======== Supplied records
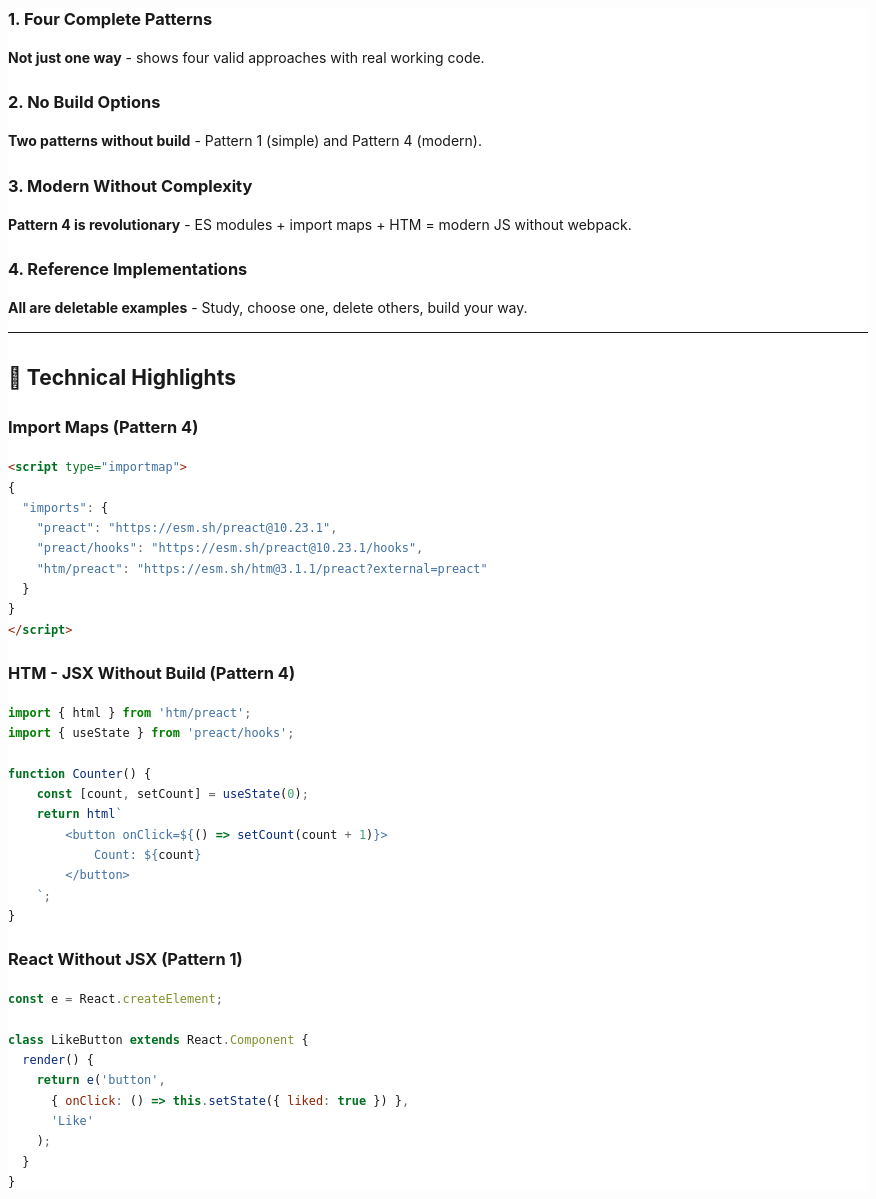 ### 1. Four Complete Patterns
**Not just one way** - shows four valid approaches with real working code.

### 2. No Build Options
**Two patterns without build** - Pattern 1 (simple) and Pattern 4 (modern).

### 3. Modern Without Complexity
**Pattern 4 is revolutionary** - ES modules + import maps + HTM = modern JS without webpack.

### 4. Reference Implementations
**All are deletable examples** - Study, choose one, delete others, build your way.

---

## 🔧 Technical Highlights

### Import Maps (Pattern 4)
```html
<script type="importmap">
{
  "imports": {
    "preact": "https://esm.sh/preact@10.23.1",
    "preact/hooks": "https://esm.sh/preact@10.23.1/hooks",
    "htm/preact": "https://esm.sh/htm@3.1.1/preact?external=preact"
  }
}
</script>
```

### HTM - JSX Without Build (Pattern 4)
```javascript
import { html } from 'htm/preact';
import { useState } from 'preact/hooks';

function Counter() {
    const [count, setCount] = useState(0);
    return html`
        <button onClick=${() => setCount(count + 1)}>
            Count: ${count}
        </button>
    `;
}
```

### React Without JSX (Pattern 1)
```javascript
const e = React.createElement;

class LikeButton extends React.Component {
  render() {
    return e('button', 
      { onClick: () => this.setState({ liked: true }) },
      'Like'
    );
  }
}
```
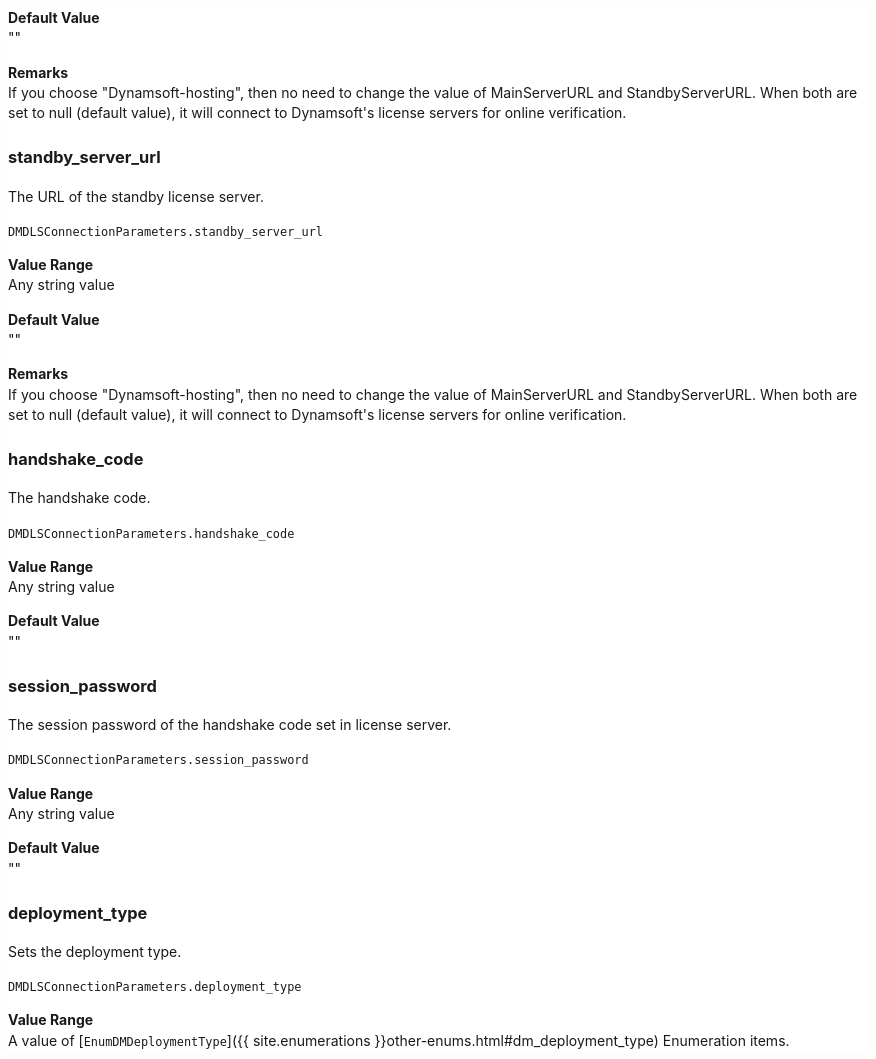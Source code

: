 **Default Value**     
    ""

**Remarks**       
    If you choose "Dynamsoft-hosting", then no need to change the value of MainServerURL and StandbyServerURL. When both are set to null (default value), it will connect to Dynamsoft's license servers for online verification.   


### standby_server_url
The URL of the standby license server.
```python
DMDLSConnectionParameters.standby_server_url
```
**Value Range**     
    Any string value   
      
**Default Value**     
    ""

**Remarks**       
    If you choose "Dynamsoft-hosting", then no need to change the value of MainServerURL and StandbyServerURL. When both are set to null (default value), it will connect to Dynamsoft's license servers for online verification.   


### handshake_code
The handshake code.
```python
DMDLSConnectionParameters.handshake_code
```
**Value Range**     
    Any string value   
      
**Default Value**     
    ""

### session_password
The session password of the handshake code set in license server.
```python
DMDLSConnectionParameters.session_password
```
**Value Range**     
    Any string value   
      
**Default Value**     
    ""

### deployment_type
Sets the deployment type.
```python
DMDLSConnectionParameters.deployment_type
```
**Value Range**     
    A value of [`EnumDMDeploymentType`]({{ site.enumerations }}other-enums.html#dm_deployment_type) Enumeration items.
================
# [Work instruction]
Find the word "onClick" in the listing above. Copy each line where it appears.

# [Completed exercise]
        <button onClick=${() => setCount(count + 1)}>
      { onClick: () => this.setState({ liked: true }) },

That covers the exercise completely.